Standard & Poor’s on Monday revised its economic risk assessment of China’s banking industry to negative from stable, citing growing risk tied to bad loans and problems in the real estate market.
As The Wall Street Journal reports, Chinese banks are facing their worst year in more than a decade as they try to push bad loans off their books. Profit growth at Chinese banks slowed significantly during the first half of 2015 compared with the first quarter.
“We view economic risks for China’s banking industry as high,” S&P said in a report, warning that “Credit risks in the Chinese economy may continue to worsen, as indicated by rapidly rising credit losses and still-significant credit growth amid China’s economic slowdown.”
S&P senior director Qiang Liao said the ratings agency saw a one-in-three chance that private-sector credit could exceed 150% of gross domestic product by the end of 2016, up from around 141% now.
S&P also sees a continued risk that China’s real estate market could undergo a correction. While property sales have started to increase in some major markets, investment remains weak and overcapacity in smaller cities continues to weigh on the market.
Moody’s said earlier this month that Chinese listed banks face rising operating pressure over the next one or two years as economic growth slows, while Fitch said it sees continued profitability and capitalization pressures on the sector in the near term, according to the WSJ.
Sanford C. Bernstein analyst Wei Hou expects the outlook for China’s banking sector to improve.

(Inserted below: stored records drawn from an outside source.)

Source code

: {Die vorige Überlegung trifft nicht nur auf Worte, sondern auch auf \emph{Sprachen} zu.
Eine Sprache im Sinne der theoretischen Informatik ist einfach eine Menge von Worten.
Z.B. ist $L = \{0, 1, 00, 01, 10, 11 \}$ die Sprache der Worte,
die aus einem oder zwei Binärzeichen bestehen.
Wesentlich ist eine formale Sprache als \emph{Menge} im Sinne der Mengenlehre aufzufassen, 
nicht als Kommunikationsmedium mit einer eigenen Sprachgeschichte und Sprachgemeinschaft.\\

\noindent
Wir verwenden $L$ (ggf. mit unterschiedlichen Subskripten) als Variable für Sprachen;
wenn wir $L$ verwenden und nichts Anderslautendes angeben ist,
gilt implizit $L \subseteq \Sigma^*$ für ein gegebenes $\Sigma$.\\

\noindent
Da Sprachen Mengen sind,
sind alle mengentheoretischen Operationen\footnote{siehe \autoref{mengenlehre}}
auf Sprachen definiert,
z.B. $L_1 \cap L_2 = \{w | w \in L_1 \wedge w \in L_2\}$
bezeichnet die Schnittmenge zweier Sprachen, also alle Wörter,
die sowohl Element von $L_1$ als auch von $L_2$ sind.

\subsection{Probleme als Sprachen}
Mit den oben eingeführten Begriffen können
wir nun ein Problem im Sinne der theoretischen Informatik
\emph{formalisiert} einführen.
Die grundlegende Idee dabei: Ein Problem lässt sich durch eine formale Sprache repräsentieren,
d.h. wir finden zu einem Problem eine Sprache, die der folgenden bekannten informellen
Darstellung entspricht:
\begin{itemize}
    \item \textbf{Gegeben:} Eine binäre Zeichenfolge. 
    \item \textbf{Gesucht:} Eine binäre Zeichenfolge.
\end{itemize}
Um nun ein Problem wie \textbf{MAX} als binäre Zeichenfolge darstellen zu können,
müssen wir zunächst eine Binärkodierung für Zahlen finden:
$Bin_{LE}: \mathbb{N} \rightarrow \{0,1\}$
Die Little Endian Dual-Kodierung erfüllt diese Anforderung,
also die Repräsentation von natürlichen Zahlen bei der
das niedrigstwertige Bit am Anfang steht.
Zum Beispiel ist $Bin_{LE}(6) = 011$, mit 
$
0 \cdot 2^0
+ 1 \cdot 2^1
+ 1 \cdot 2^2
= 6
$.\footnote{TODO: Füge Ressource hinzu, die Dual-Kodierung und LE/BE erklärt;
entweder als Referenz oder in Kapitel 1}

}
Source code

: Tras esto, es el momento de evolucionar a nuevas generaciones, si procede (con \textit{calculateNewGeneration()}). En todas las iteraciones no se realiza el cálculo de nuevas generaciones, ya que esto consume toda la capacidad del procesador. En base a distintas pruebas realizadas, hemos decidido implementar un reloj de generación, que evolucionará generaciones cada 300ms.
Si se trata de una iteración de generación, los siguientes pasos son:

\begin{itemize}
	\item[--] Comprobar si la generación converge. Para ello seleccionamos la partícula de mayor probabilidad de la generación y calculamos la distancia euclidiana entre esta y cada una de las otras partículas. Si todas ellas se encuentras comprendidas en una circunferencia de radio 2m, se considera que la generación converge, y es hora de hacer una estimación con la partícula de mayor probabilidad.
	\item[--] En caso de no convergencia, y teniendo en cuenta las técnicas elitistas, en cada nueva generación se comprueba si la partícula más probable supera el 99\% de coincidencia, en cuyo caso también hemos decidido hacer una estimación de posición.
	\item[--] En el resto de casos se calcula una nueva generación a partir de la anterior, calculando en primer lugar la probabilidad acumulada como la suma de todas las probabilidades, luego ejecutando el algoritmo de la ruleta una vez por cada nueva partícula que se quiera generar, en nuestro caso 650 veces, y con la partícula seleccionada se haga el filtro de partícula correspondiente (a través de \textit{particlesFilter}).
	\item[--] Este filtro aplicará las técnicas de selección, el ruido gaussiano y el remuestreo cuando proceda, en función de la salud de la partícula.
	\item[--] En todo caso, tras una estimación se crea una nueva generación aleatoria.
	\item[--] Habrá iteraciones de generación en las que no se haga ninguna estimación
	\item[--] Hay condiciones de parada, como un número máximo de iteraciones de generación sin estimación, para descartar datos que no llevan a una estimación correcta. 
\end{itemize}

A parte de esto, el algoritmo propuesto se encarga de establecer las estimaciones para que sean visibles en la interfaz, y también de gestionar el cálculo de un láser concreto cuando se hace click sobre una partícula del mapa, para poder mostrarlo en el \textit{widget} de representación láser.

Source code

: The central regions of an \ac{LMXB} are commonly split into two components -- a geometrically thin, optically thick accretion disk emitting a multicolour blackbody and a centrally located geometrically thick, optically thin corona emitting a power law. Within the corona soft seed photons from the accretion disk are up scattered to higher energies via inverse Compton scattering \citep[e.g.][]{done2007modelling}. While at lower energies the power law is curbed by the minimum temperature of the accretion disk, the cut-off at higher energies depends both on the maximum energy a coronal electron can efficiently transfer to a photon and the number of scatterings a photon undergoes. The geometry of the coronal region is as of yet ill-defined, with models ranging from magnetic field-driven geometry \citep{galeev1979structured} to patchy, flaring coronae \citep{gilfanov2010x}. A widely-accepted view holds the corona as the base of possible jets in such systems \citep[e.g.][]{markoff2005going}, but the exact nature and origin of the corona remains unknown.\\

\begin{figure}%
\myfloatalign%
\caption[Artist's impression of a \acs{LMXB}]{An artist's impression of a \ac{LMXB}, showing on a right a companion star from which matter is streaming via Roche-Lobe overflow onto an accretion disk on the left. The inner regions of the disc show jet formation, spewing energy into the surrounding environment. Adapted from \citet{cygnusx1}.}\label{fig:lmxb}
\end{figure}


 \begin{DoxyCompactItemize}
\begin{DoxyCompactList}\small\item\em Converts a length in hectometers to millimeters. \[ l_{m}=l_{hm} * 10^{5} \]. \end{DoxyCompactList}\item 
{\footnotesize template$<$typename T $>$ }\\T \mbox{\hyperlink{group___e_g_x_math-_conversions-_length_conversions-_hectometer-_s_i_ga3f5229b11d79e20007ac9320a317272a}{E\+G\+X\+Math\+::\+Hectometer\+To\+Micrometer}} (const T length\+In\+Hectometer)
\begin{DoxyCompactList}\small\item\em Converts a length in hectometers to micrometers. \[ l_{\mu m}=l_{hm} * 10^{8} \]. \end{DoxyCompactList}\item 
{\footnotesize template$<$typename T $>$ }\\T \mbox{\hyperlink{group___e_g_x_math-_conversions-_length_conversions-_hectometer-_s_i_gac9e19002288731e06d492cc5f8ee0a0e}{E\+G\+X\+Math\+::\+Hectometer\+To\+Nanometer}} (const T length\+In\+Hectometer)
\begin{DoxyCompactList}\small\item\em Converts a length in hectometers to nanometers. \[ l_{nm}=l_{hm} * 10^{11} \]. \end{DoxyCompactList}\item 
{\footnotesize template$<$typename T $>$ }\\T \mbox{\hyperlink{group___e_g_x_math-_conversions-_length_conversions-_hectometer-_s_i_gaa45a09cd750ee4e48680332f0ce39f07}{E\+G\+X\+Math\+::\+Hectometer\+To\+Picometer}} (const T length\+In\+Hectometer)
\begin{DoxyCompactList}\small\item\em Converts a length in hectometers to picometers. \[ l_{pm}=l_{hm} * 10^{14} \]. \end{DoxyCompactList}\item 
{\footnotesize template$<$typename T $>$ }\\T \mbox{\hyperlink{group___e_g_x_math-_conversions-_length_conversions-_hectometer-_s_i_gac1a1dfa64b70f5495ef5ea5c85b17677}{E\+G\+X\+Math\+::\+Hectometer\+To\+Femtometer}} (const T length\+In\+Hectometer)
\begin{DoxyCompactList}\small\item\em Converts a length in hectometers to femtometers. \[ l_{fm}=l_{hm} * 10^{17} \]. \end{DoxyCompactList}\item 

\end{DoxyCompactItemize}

“What concerned me before was that most banks would keep hiding their bad loans and the problem would snowball,” Hou told the Journal. “Now you’re seeing more disclosure and they’re taking steps to deal with them.”
The severe slump in Chinese stock markets has helped to roil global sentiment. Concerns over the world’s second-largest economy even played a part in the U.S. Federal Reserve’s decision last week to delay hiking interest rates for the first time in seven years.